Dmitry Osipenko July 6, 2022, 7:07 a.m. UTC | #14
Hello Andrey,

On 5/17/22 17:48, Dmitry Osipenko wrote:
> On 5/17/22 17:13, Andrey Grodzovsky wrote:
>> Done.
>>
>> Andrey
> 
> Awesome, thank you!
> 

Given that this drm-scheduler issue needs to be fixed in the 5.19-RC and
earlier, shouldn't it be in the drm-fixes and not in drm-next?
Andrey Grodzovsky July 6, 2022, 1:49 p.m.
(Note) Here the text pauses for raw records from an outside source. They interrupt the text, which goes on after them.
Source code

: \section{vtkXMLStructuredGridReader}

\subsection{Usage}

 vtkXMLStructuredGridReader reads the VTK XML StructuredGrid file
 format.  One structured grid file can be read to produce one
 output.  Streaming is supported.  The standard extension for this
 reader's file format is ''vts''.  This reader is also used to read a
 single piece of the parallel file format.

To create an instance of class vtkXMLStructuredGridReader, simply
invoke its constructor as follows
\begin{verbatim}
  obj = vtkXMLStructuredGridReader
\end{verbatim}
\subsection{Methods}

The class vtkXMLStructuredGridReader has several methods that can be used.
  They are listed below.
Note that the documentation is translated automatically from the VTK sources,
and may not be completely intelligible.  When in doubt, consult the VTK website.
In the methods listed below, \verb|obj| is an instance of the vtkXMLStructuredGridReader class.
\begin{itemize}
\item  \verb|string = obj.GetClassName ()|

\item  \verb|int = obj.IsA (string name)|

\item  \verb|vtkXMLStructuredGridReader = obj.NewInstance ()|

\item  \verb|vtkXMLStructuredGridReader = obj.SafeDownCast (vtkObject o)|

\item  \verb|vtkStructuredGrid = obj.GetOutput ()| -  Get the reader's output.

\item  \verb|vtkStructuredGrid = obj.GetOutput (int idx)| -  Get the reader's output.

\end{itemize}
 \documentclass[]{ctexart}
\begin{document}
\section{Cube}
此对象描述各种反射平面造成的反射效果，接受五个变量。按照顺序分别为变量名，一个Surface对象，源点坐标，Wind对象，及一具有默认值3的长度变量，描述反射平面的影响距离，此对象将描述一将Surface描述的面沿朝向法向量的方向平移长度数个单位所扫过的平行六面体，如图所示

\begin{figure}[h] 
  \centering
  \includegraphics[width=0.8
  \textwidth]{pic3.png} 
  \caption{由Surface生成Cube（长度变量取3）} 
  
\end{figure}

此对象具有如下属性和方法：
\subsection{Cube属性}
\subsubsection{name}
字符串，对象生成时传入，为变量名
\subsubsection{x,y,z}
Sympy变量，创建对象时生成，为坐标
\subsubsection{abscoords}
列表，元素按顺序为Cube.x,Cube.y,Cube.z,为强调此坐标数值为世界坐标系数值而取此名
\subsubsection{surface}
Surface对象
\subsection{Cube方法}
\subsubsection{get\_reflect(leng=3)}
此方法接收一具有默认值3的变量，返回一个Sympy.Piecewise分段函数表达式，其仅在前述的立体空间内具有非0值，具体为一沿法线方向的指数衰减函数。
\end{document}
UTC | #15
On 2022-07-06 03:07, Dmitry Osipenko wrote:

> Hello Andrey,
>
> On 5/17/22 17:48, Dmitry Osipenko wrote:
>> On 5/17/22 17:13, Andrey Grodzovsky wrote:
>>> Done.
>>>
>>> Andrey
>> Awesome, thank you!
>>
> Given that this drm-scheduler issue needs to be fixed in the 5.19-RC and
> earlier, shouldn't it be in the drm-fixes and not in drm-next?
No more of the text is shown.